A seguir, a fundamental cristalização das propostas, através dos partidos políticos, ainda não se deu no Brasil, fato que mais ainda dificulta a escolha dos eleitores. Com raras exceções, é quase impossível distinguir as propostas dos candidatos, com promessas assistencialistas (a grande maioria para não serem cumpridas) e com demagogia populista. Nada de substantivo, apenas cores vivas sobre um quadro de material perecível. Nesse contexto, agruparam-se as correntes políticas em volta de interesses localizados e gerou-se profundo divórcio entre as lideranças municipais, estaduais e federais, o que se mostra através das diversas alianças contraditórias e se evidenciou pela renúncia do PMDB, que não postulou a Presidência da República.

O caminho que deveria ser natural, na direção de cristalizar os partidos políticos, não é trilhado, pois prevalecem interesses menores, para os quais basta obter legenda eleitoral que permita atender às exigências da legislação. Para quem olha de fora, com imparcialidade, não é possível definir verticalmente conjunto coerente de candidatos, de presidente da República até vereador, passando pelos senadores, deputados, governadores e prefeitos. Os votos se dão pelos nomes e abre-se um leque de inconsistência. Raros eleitores conseguem votar em todos esses cargos, sufragando nomes de uma só agremiação. Pior de tudo: além de percorrerem diferentes bandeiras partidárias, escolhem pessoas que demonstram absoluto antagonismo ideológico.

A luta pelo poder se releva, sem a preocupação do pós-eleitoral, ou seja, o que importa é vencer e o que virá depois será contornado com manobras e conchavos, sem haver o devido enfoque no futuro do país. Seguindo o espírito individualista que hoje predomina, tende-se ao radicalismo e ao enxovalhamento dos adversários.
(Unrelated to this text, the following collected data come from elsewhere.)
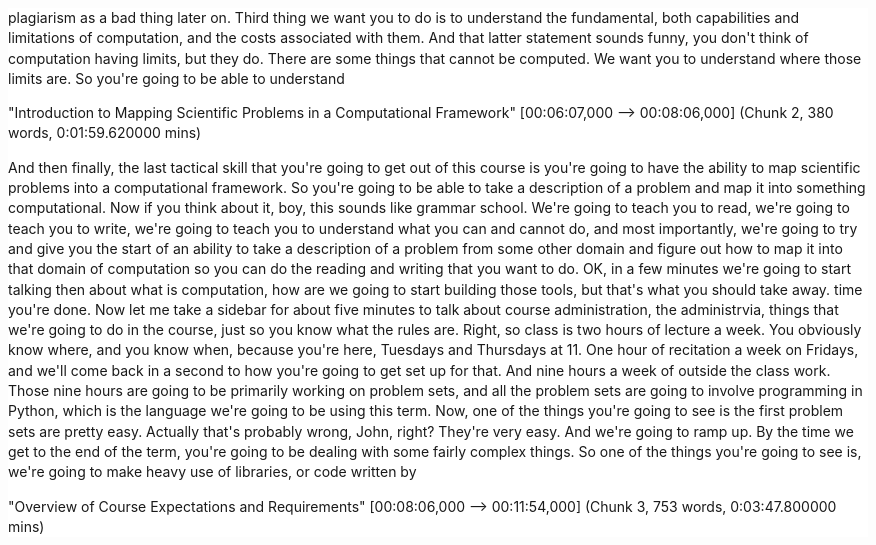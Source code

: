 plagiarism as a bad thing later on. Third thing we want you to do is to understand the fundamental, both capabilities and limitations of computation, and the costs associated with them. And that latter statement sounds funny, you don't think of computation having limits, but they do. There are some things that cannot be computed. We want you to understand where those limits are. So you're going to be able to understand 


"Introduction to Mapping Scientific Problems in a Computational Framework"
[00:06:07,000 --> 00:08:06,000]
(Chunk 2, 380 words, 0:01:59.620000 mins) 

 And then finally, the last tactical skill that you're going to get out of this course is you're going to have the ability to map scientific problems into a computational framework. So you're going to be able to take a description of a problem and map it into something computational. Now if you think about it, boy, this sounds like grammar school. We're going to teach you to read, we're going to teach you to write, we're going to teach you to understand what you can and cannot do, and most importantly, we're going to try and give you the start of an ability to take a description of a problem from some other domain and figure out how to map it into that domain of computation so you can do the reading and writing that you want to do. OK, in a few minutes we're going to start talking then about what is computation, how are we going to start building those tools, but that's what you should take away. time you're done. Now let me take a sidebar for about five minutes to talk about course administration, the administrvia, things that we're going to do in the course, just so you know what the rules are. Right, so class is two hours of lecture a week. You obviously know where, and you know when, because you're here, Tuesdays and Thursdays at 11. One hour of recitation a week on Fridays, and we'll come back in a second to how you're going to get set up for that. And nine hours a week of outside the class work. Those nine hours are going to be primarily working on problem sets, and all the problem sets are going to involve programming in Python, which is the language we're going to be using this term. Now, one of the things you're going to see is the first problem sets are pretty easy. Actually that's probably wrong, John, right? They're very easy. And we're going to ramp up. By the time we get to the end of the term, you're going to be dealing with some fairly complex things. So one of the things you're going to see is, we're going to make heavy use of libraries, or code written by 


"Overview of Course Expectations and Requirements"
[00:08:06,000 --> 00:11:54,000]
(Chunk 3, 753 words, 0:03:47.800000 mins)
Como o ambiente leva à dispersão das correntes políticas e há necessidade, para governar, de alianças em volta de propostas visando ao desenvolvimento nacional, fica difícil concretizá-las, pois a execração pública o impede. Acaba-se caindo no fisiologismo de loteamento de cargos e distribuição de verbas, tolhendo a união dos esforços em volta das maiores prioridades da nação que fica adormecida.
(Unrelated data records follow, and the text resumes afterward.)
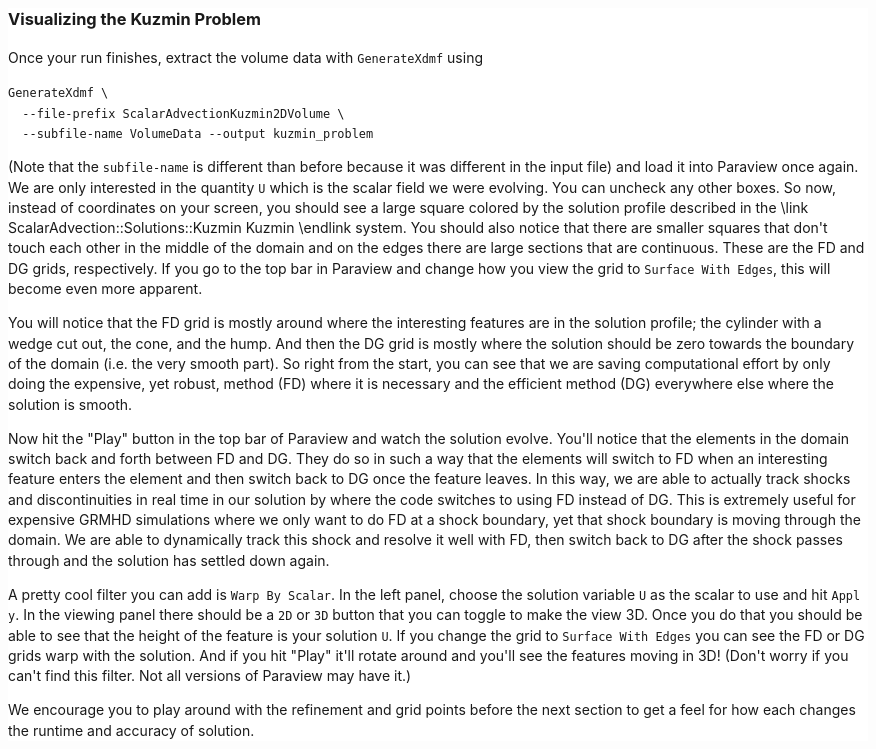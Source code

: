 ### Visualizing the Kuzmin Problem

Once your run finishes, extract the volume data with `GenerateXdmf` using

```
GenerateXdmf \
  --file-prefix ScalarAdvectionKuzmin2DVolume \
  --subfile-name VolumeData --output kuzmin_problem
```

(Note that the `subfile-name` is different than before because it was different
in the input file) and load it into Paraview once again. We are only interested
in the quantity `U` which is the scalar field we were evolving. You can uncheck
any other boxes. So now, instead of coordinates on your screen, you should see a
large square colored by the solution profile described in the \link
ScalarAdvection::Solutions::Kuzmin Kuzmin \endlink system. You should also
notice that there are smaller squares that don't touch each other in the middle
of the domain and on the edges there are large sections that are continuous.
These are the FD and DG grids, respectively. If you go to the top bar in
Paraview and change how you view the grid to `Surface With Edges`, this will
become even more apparent.

You will notice that the FD grid is mostly around where the interesting features
are in the solution profile; the cylinder with a wedge cut out, the cone, and
the hump. And then the DG grid is mostly where the solution should be zero
towards the boundary of the domain (i.e. the very smooth part). So right from
the start, you can see that we are saving computational effort by only doing the
expensive, yet robust, method (FD) where it is necessary and the efficient
method (DG) everywhere else where the solution is smooth.

Now hit the "Play" button in the top bar of Paraview and watch the solution
evolve. You'll notice that the elements in the domain switch back and forth
between FD and DG. They do so in such a way that the elements will switch to FD
when an interesting feature enters the element and then switch back to DG once
the feature leaves. In this way, we are able to actually track shocks and
discontinuities in real time in our solution by where the code switches to using
FD instead of DG. This is extremely useful for expensive GRMHD simulations where
we only want to do FD at a shock boundary, yet that shock boundary is moving
through the domain. We are able to dynamically track this shock and resolve it
well with FD, then switch back to DG after the shock passes through and the
solution has settled down again.

A pretty cool filter you can add is `Warp By Scalar`. In the left panel, choose
the solution variable `U` as the scalar to use and hit `Apply`. In the viewing
panel there should be a `2D` or `3D` button that you can toggle to make the view
3D. Once you do that you should be able to see that the height of the feature is
your solution `U`. If you change the grid to `Surface With Edges` you can see
the FD or DG grids warp with the solution. And if you hit "Play" it'll rotate
around and you'll see the features moving in 3D! (Don't worry if you can't find
this filter. Not all versions of Paraview may have it.)

We encourage you to play around with the refinement and grid points before the
next section to get a feel for how each changes the runtime and accuracy of
solution.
Há três fatores perniciosos: o distanciamento dos eleitores em relação ao processo democrático; o cisalhamento das correntes partidárias que se agrupam diferentemente, nos níveis federal, estadual e municipal; e a desagregação dos candidatos, com a exacerbação das acusações. Fica difícil esperar que haja melhorias de modo natural e as intervenções legais, criando camisas-de-força, acabam se materializando e resolvendo pontualmente certos problemas, porém sem nada acrescentar à cultura política. O Brasil precisa de união nacional, em torno das propostas de maior relevo e o debate eleitoral deveria se concentrar dessa forma. Pelo menos aos postulantes à Presidência da República caberia menor ambição e maior atenção ao interesse social.